GIVEN RECORDS:

****************************************

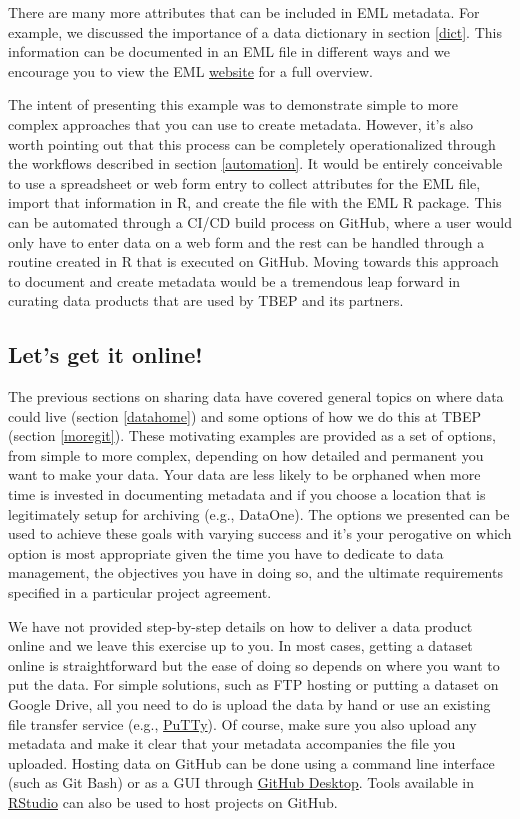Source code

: \documentclass[
]{book}
\begin{document}
There are many more attributes that can be included in EML metadata. For example, we discussed the importance of a data dictionary in section \ref{dict}. This information can be documented in an EML file in different ways and we encourage you to view the EML \href{https://docs.ropensci.org/EML/}{website} for a full overview.

The intent of presenting this example was to demonstrate simple to more complex approaches that you can use to create metadata. However, it's also worth pointing out that this process can be completely operationalized through the workflows described in section \ref{automation}. It would be entirely conceivable to use a spreadsheet or web form entry to collect attributes for the EML file, import that information in R, and create the file with the EML R package. This can be automated through a CI/CD build process on GitHub, where a user would only have to enter data on a web form and the rest can be handled through a routine created in R that is executed on GitHub. Moving towards this approach to document and create metadata would be a tremendous leap forward in curating data products that are used by TBEP and its partners.

\subsection{Let's get it online!}\label{lets-get-it-online}

The previous sections on sharing data have covered general topics on where data could live (section \ref{datahome}) and some options of how we do this at TBEP (section \ref{moregit}). These motivating examples are provided as a set of options, from simple to more complex, depending on how detailed and permanent you want to make your data. Your data are less likely to be orphaned when more time is invested in documenting metadata and if you choose a location that is legitimately setup for archiving (e.g., DataOne). The options we presented can be used to achieve these goals with varying success and it's your perogative on which option is most appropriate given the time you have to dedicate to data management, the objectives you have in doing so, and the ultimate requirements specified in a particular project agreement.

We have not provided step-by-step details on how to deliver a data product online and we leave this exercise up to you. In most cases, getting a dataset online is straightforward but the ease of doing so depends on where you want to put the data. For simple solutions, such as FTP hosting or putting a dataset on Google Drive, all you need to do is upload the data by hand or use an existing file transfer service (e.g., \href{https://www.putty.org/}{PuTTy}). Of course, make sure you also upload any metadata and make it clear that your metadata accompanies the file you uploaded. Hosting data on GitHub can be done using a command line interface (such as Git Bash) or as a GUI through \href{https://desktop.github.com/}{GitHub Desktop}. Tools available in \href{https://happygitwithr.com/rstudio-git-github.html}{RStudio} can also be used to host projects on GitHub.
\end{document}
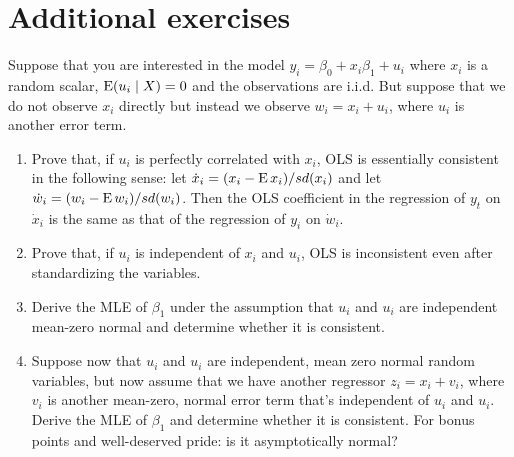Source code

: 

\section{Additional exercises}

\begin{hw}
  Suppose that you are interested in the model $y_i = \beta_0 +
  x_i\beta_1 + u_i$ where $x_i$ is a random scalar, $\operatorname{E}(u_i \mid X) =
  0$ and the observations are i.i.d. But suppose that we do not
  observe $x_i$ directly but instead we observe $w_i = x_i + u_i$,
  where $u_i$ is another error term.
  \begin{enumerate}
  \item Prove that, if $u_i$ is perfectly correlated with $x_i$, OLS
    is essentially consistent in the following sense: let $\dot x_i =
    (x_i - \operatorname{E} x_i) / sd(x_i)$ and let $\dot w_i = (w_i - \operatorname{E} w_i) /
    sd(w_i)$. Then the OLS coefficient in the regression of $y_t$ on
    $\dot x_i$ is the same as that of the regression of $y_i$ on $\dot
    w_i$.
  \item Prove that, if $u_i$ is independent of $x_i$ and $u_i$, OLS is
    inconsistent even after standardizing the variables.
  \item Derive the MLE of $\beta_1$ under the assumption that $u_i$ and
    $u_i$ are independent mean-zero normal and determine whether it is
    consistent.
  \item Suppose now that $u_i$ and $u_i$ are independent, mean zero
    normal random variables, but now assume that we have another
    regressor $z_i = x_i + v_i$, where $v_i$ is another mean-zero,
    normal error term that's independent of $u_i$ and $u_i$. Derive
    the MLE of $\beta_1$ and determine whether it is consistent. For bonus
    points and well-deserved pride: is it asymptotically normal?
  \end{enumerate}
\end{hw}


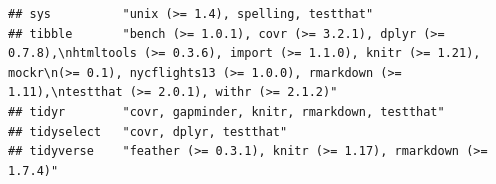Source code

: \documentclass[]{article}
\begin{document}
\begin{verbatim}
## sys          "unix (>= 1.4), spelling, testthat"                                                                                                                                                                                                                                                                                                                                                                                                                                                                                                                                                       
## tibble       "bench (>= 1.0.1), covr (>= 3.2.1), dplyr (>= 0.7.8),\nhtmltools (>= 0.3.6), import (>= 1.1.0), knitr (>= 1.21), mockr\n(>= 0.1), nycflights13 (>= 1.0.0), rmarkdown (>= 1.11),\ntestthat (>= 2.0.1), withr (>= 2.1.2)"                                                                                                                                                                                                                                                                                                                                                                   
## tidyr        "covr, gapminder, knitr, rmarkdown, testthat"                                                                                                                                                                                                                                                                                                                                                                                                                                                                                                                                             
## tidyselect   "covr, dplyr, testthat"                                                                                                                                                                                                                                                                                                                                                                                                                                                                                                                                                                   
## tidyverse    "feather (>= 0.3.1), knitr (>= 1.17), rmarkdown (>= 1.7.4)"                                                                                                                                                                                                                                                                                                                                                                                                                                                                                                                               

\end{verbatim}
\end{document}
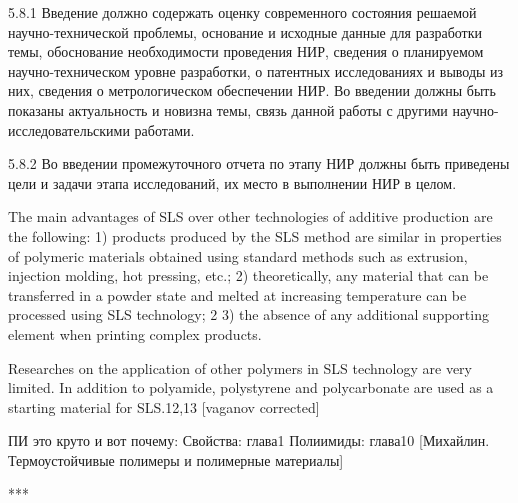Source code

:	5.8.1 Введение должно содержать оценку современного состояния решаемой научно-технической проблемы, основание и исходные данные для разработки темы, обоснование необходимости проведения НИР, сведения о планируемом научно-техническом уровне разработки, о патентных исследованиях и выводы из них, сведения о метрологическом обеспечении НИР. Во введении должны быть показаны актуальность и новизна темы, связь данной работы с другими научно-исследовательскими работами.

5.8.2 Во введении промежуточного отчета по этапу НИР должны быть приведены цели и задачи этапа исследований, их место в выполнении НИР в целом.
	




The main advantages of SLS over other technologies of additive production are the following: 1) products produced by the SLS method are similar in properties of polymeric materials obtained using standard methods such as extrusion, injection molding, hot pressing, etc.; 2) theoretically, any material that can be transferred in a powder state and melted at increasing temperature can be processed using SLS technology; 2 3) the absence of any additional supporting element when printing complex products.


	
	Researches on the application of other polymers in SLS technology are very limited. In addition to polyamide, polystyrene and polycarbonate are used as a starting material for SLS.12,13
	[vaganov corrected]
	

	
	ПИ это круто и вот почему:
	Свойства: глава1
	Полиимиды: глава10
	[Михайлин. Термоустойчивые полимеры и полимерные материалы]
	
	
	
	***
	
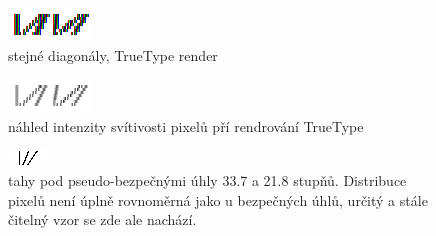 \documentclass[a4paper]{article}
\begin{document}
\begin{enumerate}
\begin{figure}[H]
  \includegraphics[width=\linewidth]{pics/truetype.png}
  \caption{stejné diagonály, TrueType render}
\end{figure}

\begin{figure}[H]
  \includegraphics[width=\linewidth]{pics/truetype_bw.png}
  \caption{náhled intenzity svítivosti pixelů pří rendrování TrueType}
\end{figure}

\begin{figure}[H]
  \includegraphics[width=\linewidth]{pics/pseudo.png}
  \caption{tahy pod pseudo-bezpečnými úhly 33.7 a 21.8 stupňů. Distribuce pixelů není úplně rovnoměrná jako u bezpečných úhlů, určitý a stále čitelný vzor se zde ale nachází.}
\end{figure}



\end{enumerate}
\end{document}

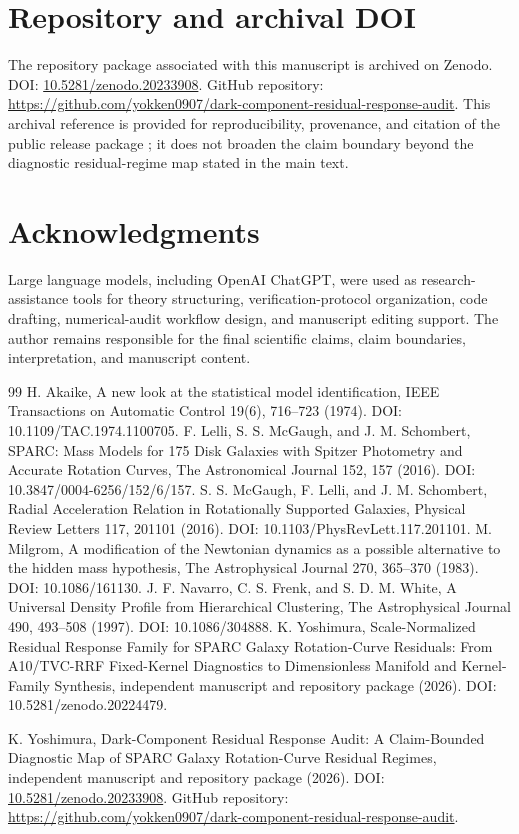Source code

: \documentclass[11pt,a4paper]{article}
\begin{document}
\section*{Repository and archival DOI}
\sloppy
The repository package associated with this manuscript is archived on Zenodo. DOI: \href{https://doi.org/10.5281/zenodo.20233908}{10.5281/zenodo.20233908}. GitHub repository: \url{https://github.com/yokken0907/dark-component-residual-response-audit}. This archival reference is provided for reproducibility, provenance, and citation of the public release package \cite{yoshimura2026dcrra}; it does not broaden the claim boundary beyond the diagnostic residual-regime map stated in the main text.
\fussy

\section*{Acknowledgments}
Large language models, including OpenAI ChatGPT, were used as research-assistance tools for theory structuring, verification-protocol organization, code drafting, numerical-audit workflow design, and manuscript editing support. The author remains responsible for the final scientific claims, claim boundaries, interpretation, and manuscript content.

\begin{thebibliography}{99}
 H. Akaike, A new look at the statistical model identification, IEEE Transactions on Automatic Control 19(6), 716--723 (1974). DOI: 10.1109/TAC.1974.1100705.
 F. Lelli, S. S. McGaugh, and J. M. Schombert, SPARC: Mass Models for 175 Disk Galaxies with Spitzer Photometry and Accurate Rotation Curves, The Astronomical Journal 152, 157 (2016). DOI: 10.3847/0004-6256/152/6/157.
 S. S. McGaugh, F. Lelli, and J. M. Schombert, Radial Acceleration Relation in Rotationally Supported Galaxies, Physical Review Letters 117, 201101 (2016). DOI: 10.1103/PhysRevLett.117.201101.
 M. Milgrom, A modification of the Newtonian dynamics as a possible alternative to the hidden mass hypothesis, The Astrophysical Journal 270, 365--370 (1983). DOI: 10.1086/161130.
 J. F. Navarro, C. S. Frenk, and S. D. M. White, A Universal Density Profile from Hierarchical Clustering, The Astrophysical Journal 490, 493--508 (1997). DOI: 10.1086/304888.
 K. Yoshimura, Scale-Normalized Residual Response Family for SPARC Galaxy Rotation-Curve Residuals: From A10/TVC-RRF Fixed-Kernel Diagnostics to Dimensionless Manifold and Kernel-Family Synthesis, independent manuscript and repository package (2026). DOI: 10.5281/zenodo.20224479.

 K. Yoshimura, Dark-Component Residual Response Audit: A Claim-Bounded Diagnostic Map of SPARC Galaxy Rotation-Curve Residual Regimes, independent manuscript and repository package (2026). DOI: \href{https://doi.org/10.5281/zenodo.20233908}{10.5281/zenodo.20233908}. GitHub repository: \url{https://github.com/yokken0907/dark-component-residual-response-audit}.

\end{thebibliography}
\end{document}
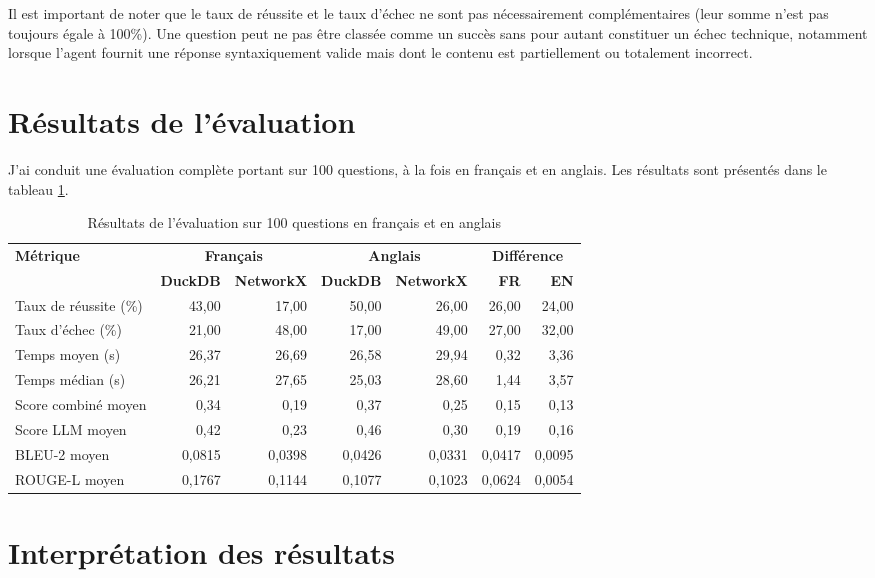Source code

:\documentclass[a4paper,11pt]{article}
\begin{document}
Il est important de noter que le taux de réussite et le taux d'échec ne sont pas nécessairement complémentaires (leur somme n'est pas toujours égale à 100\%). Une question peut ne pas être classée comme un succès sans pour autant constituer un échec technique, notamment lorsque l'agent fournit une réponse syntaxiquement valide mais dont le contenu est partiellement ou totalement incorrect.


\section{Résultats de l'évaluation}
\label{sec:resultats}


J'ai conduit une évaluation complète portant sur 100 questions, à la fois en français et en anglais. Les résultats sont présentés dans le tableau \ref{tab:resultats-eval}.

\begin{table}[H]
\small
\centering
\begin{tabular}{l|rr|rr|rr}
\toprule
\multirow{2}{*}{\textbf{Métrique}} & \multicolumn{2}{c|}{\textbf{Français}} & \multicolumn{2}{c|}{\textbf{Anglais}} & \multicolumn{2}{c}{\textbf{Différence}} \\
& \textbf{DuckDB} & \textbf{NetworkX} & \textbf{DuckDB} & \textbf{NetworkX} & \textbf{FR} & \textbf{EN} \\
\midrule
Taux de réussite (\%) & 43,00 & 17,00 & 50,00 & 26,00 & 26,00 & 24,00 \\
Taux d'échec (\%) & 21,00 & 48,00 & 17,00 & 49,00 & 27,00 & 32,00 \\
Temps moyen (s) & 26,37 & 26,69 & 26,58 & 29,94 & 0,32 & 3,36 \\
Temps médian (s) & 26,21 & 27,65 & 25,03 & 28,60 & 1,44 & 3,57 \\
Score combiné moyen & 0,34 & 0,19 & 0,37 & 0,25 & 0,15 & 0,13 \\
Score LLM moyen & 0,42 & 0,23 & 0,46 & 0,30 & 0,19 & 0,16 \\
BLEU-2 moyen & 0,0815 & 0,0398 & 0,0426 & 0,0331 & 0,0417 & 0,0095 \\
ROUGE-L moyen & 0,1767 & 0,1144 & 0,1077 & 0,1023 & 0,0624 & 0,0054 \\
\bottomrule
\end{tabular}
\caption{Résultats de l'évaluation sur 100 questions en français et en anglais}
\label{tab:resultats-eval}
\end{table}



\section{Interprétation des résultats}
\label{sec:interpretation}
\end{document}
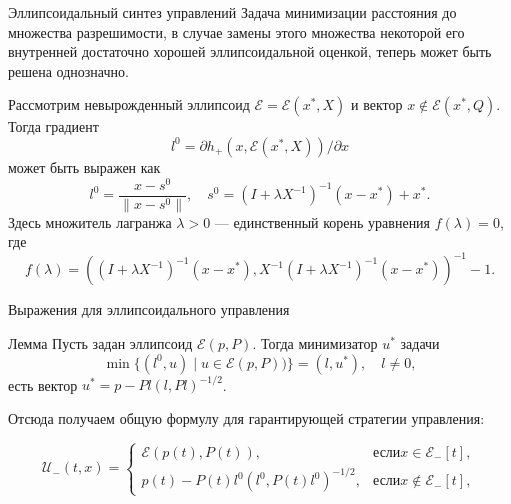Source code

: \documentclass{beamer}
\begin{document}
\begin{frame}{Эллипсоидальный синтез управлений}
    Задача минимизации расстояния до множества разрешимости, в случае замены этого множества некоторой его внутренней достаточно хорошей эллипсоидальной оценкой, теперь может быть решена однозначно.

    Рассмотрим невырожденный эллипсоид \( \mathcal{E} = \mathcal{E}(x^*, X) \) и вектор \( x \notin 
     \mathcal{E}(x^*, Q). \) Тогда градиент
    \begin{equation*}
        l^0 = \partial h_+(x, \mathcal{E}(x^*, X)) / \partial x
    \end{equation*}
    может быть выражен как 
    \begin{equation*}
        l^0 = \frac{x - s^0}{\| x - s^0 \|}, \quad s^0 = (I + \lambda X^{-1})^{-1}(x - x^*) + x^*.
    \end{equation*}
    Здесь множитель лагранжа \( \lambda > 0 \) --- единственный корень уравнения \( f(\lambda) = 0 \),
    где
    \begin{equation*}
        f(\lambda) = ((I + \lambda X^{-1})^{-1}(x - x^*), X^{-1}(I + \lambda X^{-1})^{-1}(x - x^*))^{-1} - 1.
    \end{equation*}

\end{frame}

\begin{frame}{Выражения для эллипсоидального управления}
\begin{block}{Лемма}
    Пусть задан эллипсоид \( \mathcal{E}(p, P) \). Тогда минимизатор \( u^* \) задачи
    \begin{equation*}
        \min\{ (l^0, u) \mid u \in \mathcal{E}(p, P)) \} = (l, u^*), \quad l \ne 0, 
    \end{equation*}
    есть вектор \( u^* = p - Pl(l, Pl)^{-1/2} \).
\end{block}
Отсюда получаем общую формулу для гарантирующей стратегии управления:

\begin{equation*}
    \mathcal{U}_-(t,x) = 
     \begin{cases}
        \mathcal{E}(p(t), P(t)), & \text{если} x \in \mathcal{E}_-[t], \\
        p(t) - P(t)l^0(l^0, P(t)l^0)^{-1/2}, & \text{если} x \notin \mathcal{E}_-[t],
     \end{cases}
\end{equation*}

\end{frame}
\end{document}
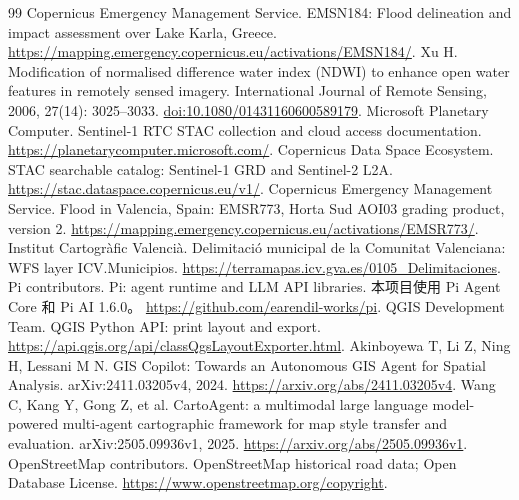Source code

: \documentclass[UTF8,a4paper,zihao=-4,fontset=none]{ctexart}
\begin{document}
\clearpage
{}
{}
{\fontsize{11pt}{16pt}\selectfont
\raggedright
\begin{thebibliography}{99}
Copernicus Emergency Management Service. EMSN184: Flood delineation and impact assessment over Lake Karla, Greece.
\url{https://mapping.emergency.copernicus.eu/activations/EMSN184/}.
Xu H. Modification of normalised difference water index (NDWI) to enhance open water features in remotely sensed imagery. International Journal of Remote Sensing, 2006, 27(14): 3025--3033.
\href{https://doi.org/10.1080/01431160600589179}{doi:10.1080/01431160600589179}.
Microsoft Planetary Computer. Sentinel-1 RTC STAC collection and cloud access documentation.
\url{https://planetarycomputer.microsoft.com/}.
Copernicus Data Space Ecosystem. STAC searchable catalog: Sentinel-1 GRD and Sentinel-2 L2A.
\url{https://stac.dataspace.copernicus.eu/v1/}.
Copernicus Emergency Management Service. Flood in Valencia, Spain: EMSR773, Horta Sud AOI03 grading product, version 2.
\url{https://mapping.emergency.copernicus.eu/activations/EMSR773/}.
Institut Cartogràfic Valencià. Delimitació municipal de la Comunitat Valenciana: WFS layer ICV.Municipios.
\url{https://terramapas.icv.gva.es/0105_Delimitaciones}.
Pi contributors. Pi: agent runtime and LLM API libraries. 本项目使用 Pi Agent Core 和 Pi AI 1.6.0。
\url{https://github.com/earendil-works/pi}.
QGIS Development Team. QGIS Python API: print layout and export.
\url{https://api.qgis.org/api/classQgsLayoutExporter.html}.
Akinboyewa T, Li Z, Ning H, Lessani M N.
GIS Copilot: Towards an Autonomous GIS Agent for Spatial Analysis.
arXiv:2411.03205v4, 2024.
\url{https://arxiv.org/abs/2411.03205v4}.
Wang C, Kang Y, Gong Z, et al.
CartoAgent: a multimodal large language model-powered multi-agent cartographic framework for map style transfer and evaluation.
arXiv:2505.09936v1, 2025.
\url{https://arxiv.org/abs/2505.09936v1}.
OpenStreetMap contributors. OpenStreetMap historical road data; Open Database License.
\url{https://www.openstreetmap.org/copyright}.
\end{thebibliography}
}
\end{document}
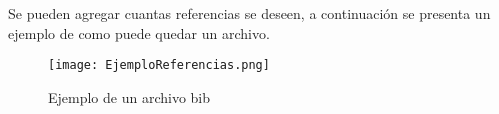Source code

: \documentclass{article}
\begin{document}
Se pueden agregar cuantas referencias se deseen, a continuación se presenta un ejemplo de como puede quedar un archivo.
\begin{figure}[h]
    \centering
    \texttt{[image: EjemploReferencias.png]}
    \caption{Ejemplo de un archivo bib}
    \label{fig:EjemploReferencias}
\end{figure}
\newpage
\nocite{*}  %
\printbibliography
\end{document}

****************************************

PROBLEM STATEMENT: Provide the number of lines above in which the word "pseudo" appears, with no further words.

EXERCISE SOLUTION: 2